By now, my peanut butter spent 48 hours in the fridge and appears to have absorbed all oil, which certainly makes me wonder about the reason behind oil separation in store-bought brands. The last jar of peanut butter I purchased- also stored in the fridge- claimed to have had nothing but peanuts used in its preparation, but there was at least half a centimetre of oil resting on top of the solid mass. Could it be due to a longer storage time? Needless to say, the phenomenon warrants further research.

My peanut butter 48 hours past its production date

NOTE (20-FEB-2014):

As I continued to watch my peanut butter, I started to notice a few drops of oil appear on the surface. It has been four days since production and as time goes by, I expect to see more oil separate from the solid mass.

My peanut butter 4 days past its production date

NOTE (11-MAR-2014):

Curious about the continued oil separation process, I checked my jar of peanut butter 23 days past its original production date. As expected, more oil was visible on the surface; however, the total amount added up to about half a teaspoon. Understandably, this makes me question the freshness of typical store-bought peanut butter. It appears that oil separation will take several months to reach the level often seen in those jars on the day of purchase. Similarly, I like to theorize that the colour difference is also due to time spent idle at the manufacturer's facility or on store shelf.

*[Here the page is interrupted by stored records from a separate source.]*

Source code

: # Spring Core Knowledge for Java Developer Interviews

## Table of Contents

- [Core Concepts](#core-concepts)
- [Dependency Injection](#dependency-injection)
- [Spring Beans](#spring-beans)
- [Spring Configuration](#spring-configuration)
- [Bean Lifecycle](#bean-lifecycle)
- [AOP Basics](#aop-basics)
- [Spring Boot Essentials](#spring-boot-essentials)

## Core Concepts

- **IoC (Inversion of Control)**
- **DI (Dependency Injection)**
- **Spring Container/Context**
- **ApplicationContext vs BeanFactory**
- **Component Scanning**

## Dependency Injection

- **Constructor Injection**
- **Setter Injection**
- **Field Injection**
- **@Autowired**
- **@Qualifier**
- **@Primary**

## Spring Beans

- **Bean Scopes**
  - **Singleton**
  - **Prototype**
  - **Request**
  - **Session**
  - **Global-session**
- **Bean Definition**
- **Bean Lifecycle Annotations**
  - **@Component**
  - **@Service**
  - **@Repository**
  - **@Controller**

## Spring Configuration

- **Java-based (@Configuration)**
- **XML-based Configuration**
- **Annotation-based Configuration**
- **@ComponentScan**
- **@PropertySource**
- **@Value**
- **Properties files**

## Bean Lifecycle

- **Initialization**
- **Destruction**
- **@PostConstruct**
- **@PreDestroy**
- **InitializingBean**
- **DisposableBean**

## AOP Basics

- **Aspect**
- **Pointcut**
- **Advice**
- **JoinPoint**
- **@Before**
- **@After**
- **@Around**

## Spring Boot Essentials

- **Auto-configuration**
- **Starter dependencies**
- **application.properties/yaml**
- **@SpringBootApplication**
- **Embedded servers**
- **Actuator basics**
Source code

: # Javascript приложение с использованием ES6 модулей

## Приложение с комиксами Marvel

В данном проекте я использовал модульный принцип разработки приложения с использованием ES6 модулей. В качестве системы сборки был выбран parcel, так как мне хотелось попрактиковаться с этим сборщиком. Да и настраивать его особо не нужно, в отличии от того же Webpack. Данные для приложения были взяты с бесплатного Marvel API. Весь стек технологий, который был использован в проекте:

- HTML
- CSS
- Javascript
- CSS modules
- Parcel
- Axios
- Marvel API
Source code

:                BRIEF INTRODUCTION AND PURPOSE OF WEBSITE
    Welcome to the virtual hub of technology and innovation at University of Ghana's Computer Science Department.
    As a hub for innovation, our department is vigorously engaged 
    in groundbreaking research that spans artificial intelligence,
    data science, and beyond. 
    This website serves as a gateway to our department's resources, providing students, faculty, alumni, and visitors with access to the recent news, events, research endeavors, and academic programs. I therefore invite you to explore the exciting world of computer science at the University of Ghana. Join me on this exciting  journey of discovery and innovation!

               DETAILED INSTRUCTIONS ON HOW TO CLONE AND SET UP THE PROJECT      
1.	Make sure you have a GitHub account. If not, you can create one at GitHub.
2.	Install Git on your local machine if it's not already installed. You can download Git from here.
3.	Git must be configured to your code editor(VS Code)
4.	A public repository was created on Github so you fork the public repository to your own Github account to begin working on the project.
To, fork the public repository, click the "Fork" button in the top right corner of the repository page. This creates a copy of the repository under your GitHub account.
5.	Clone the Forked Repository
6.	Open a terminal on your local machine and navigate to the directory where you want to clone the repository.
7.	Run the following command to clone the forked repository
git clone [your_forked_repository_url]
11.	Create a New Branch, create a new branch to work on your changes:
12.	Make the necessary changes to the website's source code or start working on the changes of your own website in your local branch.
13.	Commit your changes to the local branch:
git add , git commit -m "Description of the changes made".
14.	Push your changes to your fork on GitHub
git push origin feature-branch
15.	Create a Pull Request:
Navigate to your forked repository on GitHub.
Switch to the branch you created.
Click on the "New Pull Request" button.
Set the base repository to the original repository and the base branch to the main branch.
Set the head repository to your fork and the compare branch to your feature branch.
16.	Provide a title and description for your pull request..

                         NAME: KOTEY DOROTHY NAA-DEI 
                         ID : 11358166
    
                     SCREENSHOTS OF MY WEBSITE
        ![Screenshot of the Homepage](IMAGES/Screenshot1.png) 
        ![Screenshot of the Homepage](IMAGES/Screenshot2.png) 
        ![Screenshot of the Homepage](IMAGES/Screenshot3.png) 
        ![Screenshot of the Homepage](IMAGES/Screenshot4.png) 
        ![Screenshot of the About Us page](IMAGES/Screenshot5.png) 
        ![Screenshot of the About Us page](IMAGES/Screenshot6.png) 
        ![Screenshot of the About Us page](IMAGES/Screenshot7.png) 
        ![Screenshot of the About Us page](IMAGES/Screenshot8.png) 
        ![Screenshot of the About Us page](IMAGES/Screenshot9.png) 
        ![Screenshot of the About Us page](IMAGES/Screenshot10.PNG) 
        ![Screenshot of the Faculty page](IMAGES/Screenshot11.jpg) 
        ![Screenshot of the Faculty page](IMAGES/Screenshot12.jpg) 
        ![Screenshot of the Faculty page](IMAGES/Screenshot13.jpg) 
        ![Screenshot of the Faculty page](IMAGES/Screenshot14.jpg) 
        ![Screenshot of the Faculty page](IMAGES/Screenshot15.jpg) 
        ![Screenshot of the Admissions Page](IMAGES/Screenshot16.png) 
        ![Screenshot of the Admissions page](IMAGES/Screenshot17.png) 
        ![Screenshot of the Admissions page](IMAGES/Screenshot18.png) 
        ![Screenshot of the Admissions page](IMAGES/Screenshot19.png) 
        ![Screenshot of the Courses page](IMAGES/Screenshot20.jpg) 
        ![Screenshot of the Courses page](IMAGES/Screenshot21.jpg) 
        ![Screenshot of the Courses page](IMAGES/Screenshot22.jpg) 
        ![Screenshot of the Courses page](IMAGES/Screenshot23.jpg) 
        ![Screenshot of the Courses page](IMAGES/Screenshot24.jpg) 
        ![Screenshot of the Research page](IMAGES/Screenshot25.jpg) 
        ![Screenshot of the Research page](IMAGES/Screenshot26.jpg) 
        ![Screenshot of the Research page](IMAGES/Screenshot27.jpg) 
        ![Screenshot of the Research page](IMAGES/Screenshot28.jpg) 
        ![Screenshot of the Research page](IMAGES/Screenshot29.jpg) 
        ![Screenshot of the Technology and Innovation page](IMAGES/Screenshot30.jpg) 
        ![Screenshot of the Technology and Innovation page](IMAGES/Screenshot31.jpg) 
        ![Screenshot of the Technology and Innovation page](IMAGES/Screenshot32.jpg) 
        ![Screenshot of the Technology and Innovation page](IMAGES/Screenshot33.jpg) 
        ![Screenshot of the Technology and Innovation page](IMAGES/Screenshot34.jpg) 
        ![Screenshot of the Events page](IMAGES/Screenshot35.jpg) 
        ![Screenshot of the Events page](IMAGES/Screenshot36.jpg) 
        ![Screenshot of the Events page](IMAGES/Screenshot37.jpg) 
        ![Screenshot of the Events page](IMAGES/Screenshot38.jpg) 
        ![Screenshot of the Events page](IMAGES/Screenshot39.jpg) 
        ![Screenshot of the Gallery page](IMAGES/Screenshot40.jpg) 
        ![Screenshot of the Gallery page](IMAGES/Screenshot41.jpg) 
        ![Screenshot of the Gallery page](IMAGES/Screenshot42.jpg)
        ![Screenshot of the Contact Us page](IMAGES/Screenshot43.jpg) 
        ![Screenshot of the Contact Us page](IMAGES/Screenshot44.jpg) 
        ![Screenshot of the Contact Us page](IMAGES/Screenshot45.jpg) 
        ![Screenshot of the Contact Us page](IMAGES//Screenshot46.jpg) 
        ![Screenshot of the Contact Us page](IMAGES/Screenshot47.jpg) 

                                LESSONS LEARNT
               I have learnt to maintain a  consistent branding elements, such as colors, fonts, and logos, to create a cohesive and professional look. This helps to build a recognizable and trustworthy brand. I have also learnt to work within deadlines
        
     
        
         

My peanut butter 23 days past its production date

NOTE (05-June-2014):

Having run out of the peanut butter I first made on the 16th of February, I decided to try a slightly different method and ground three cups of raw blanched peanuts. Surprisingly, the entire process took 3 minutes of continuous grinding to arrive at the final product that resembled lightly creamed clover honey, making me wonder whether roasting affected the initial result by yielding drier, highly viscous peanut butter. Cream in colour, the new product spread effortlessly and did not require tramping down, as most of the air trapped in the mass was able to travel to the surface and escape.